**Saved data entries**.
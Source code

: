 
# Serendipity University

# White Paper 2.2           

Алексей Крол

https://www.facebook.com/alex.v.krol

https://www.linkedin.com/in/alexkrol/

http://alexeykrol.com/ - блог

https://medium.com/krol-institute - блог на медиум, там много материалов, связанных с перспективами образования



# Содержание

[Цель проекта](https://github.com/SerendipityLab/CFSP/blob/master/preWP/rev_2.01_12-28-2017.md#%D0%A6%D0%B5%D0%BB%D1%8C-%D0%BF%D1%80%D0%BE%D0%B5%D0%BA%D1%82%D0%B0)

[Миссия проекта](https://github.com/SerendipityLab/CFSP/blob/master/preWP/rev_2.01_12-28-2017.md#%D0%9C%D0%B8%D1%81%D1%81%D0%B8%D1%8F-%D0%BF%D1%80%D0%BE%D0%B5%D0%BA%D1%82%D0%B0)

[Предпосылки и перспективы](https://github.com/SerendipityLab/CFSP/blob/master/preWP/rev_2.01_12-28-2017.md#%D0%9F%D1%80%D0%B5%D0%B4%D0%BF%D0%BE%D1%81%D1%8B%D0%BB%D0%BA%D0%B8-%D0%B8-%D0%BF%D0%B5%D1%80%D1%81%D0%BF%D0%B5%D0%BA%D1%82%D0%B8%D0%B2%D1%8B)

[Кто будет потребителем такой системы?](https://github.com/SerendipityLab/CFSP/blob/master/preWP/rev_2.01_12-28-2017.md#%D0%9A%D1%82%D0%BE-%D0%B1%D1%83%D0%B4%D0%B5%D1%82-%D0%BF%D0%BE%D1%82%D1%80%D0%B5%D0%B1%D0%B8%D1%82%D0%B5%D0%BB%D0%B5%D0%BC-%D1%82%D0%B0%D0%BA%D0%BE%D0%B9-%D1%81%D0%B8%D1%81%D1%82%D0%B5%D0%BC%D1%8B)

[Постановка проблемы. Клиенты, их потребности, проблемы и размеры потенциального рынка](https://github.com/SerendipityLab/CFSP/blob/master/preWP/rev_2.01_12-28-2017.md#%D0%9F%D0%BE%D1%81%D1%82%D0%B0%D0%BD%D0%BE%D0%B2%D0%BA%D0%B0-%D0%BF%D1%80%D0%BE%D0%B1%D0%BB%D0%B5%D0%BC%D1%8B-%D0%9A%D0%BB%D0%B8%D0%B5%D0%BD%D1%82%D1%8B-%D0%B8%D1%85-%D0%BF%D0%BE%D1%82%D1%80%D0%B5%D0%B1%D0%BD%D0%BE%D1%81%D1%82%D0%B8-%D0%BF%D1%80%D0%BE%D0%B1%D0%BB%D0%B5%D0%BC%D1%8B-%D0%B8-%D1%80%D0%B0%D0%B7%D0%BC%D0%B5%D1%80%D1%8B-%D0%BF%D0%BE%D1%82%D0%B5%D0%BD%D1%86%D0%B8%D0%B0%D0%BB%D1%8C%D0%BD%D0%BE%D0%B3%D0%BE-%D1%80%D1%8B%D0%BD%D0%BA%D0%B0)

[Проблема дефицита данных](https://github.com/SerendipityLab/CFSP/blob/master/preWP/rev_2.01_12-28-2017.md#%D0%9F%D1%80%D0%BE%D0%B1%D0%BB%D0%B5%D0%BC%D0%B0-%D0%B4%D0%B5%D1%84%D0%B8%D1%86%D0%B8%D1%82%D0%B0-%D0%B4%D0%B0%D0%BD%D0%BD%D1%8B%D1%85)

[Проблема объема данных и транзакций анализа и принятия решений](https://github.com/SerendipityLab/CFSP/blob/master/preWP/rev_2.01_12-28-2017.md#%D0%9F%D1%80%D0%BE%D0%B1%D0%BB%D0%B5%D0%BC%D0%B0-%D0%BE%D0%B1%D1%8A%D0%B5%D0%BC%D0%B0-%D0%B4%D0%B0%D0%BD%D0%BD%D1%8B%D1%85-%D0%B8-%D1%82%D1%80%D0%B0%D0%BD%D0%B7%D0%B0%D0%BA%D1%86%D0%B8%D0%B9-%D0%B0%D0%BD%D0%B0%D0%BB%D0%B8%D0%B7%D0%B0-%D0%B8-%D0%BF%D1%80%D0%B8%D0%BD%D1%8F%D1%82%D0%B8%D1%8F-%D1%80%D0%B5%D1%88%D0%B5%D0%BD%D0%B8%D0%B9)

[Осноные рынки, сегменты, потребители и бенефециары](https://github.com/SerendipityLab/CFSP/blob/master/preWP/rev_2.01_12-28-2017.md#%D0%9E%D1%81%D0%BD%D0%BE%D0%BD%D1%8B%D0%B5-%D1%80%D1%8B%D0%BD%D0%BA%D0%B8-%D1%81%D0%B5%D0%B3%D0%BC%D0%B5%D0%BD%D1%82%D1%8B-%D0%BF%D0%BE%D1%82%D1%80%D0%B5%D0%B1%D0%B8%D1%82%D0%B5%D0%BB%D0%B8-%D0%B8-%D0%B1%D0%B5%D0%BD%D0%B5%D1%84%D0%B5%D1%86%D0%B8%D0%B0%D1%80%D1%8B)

**Instructions to follow**. Among the lines above, find those carrying the word "блог" and copy them out.

**Output of the task**.
http://alexeykrol.com/ - блог
https://medium.com/krol-institute - блог на медиум, там много материалов, связанных с перспективами образования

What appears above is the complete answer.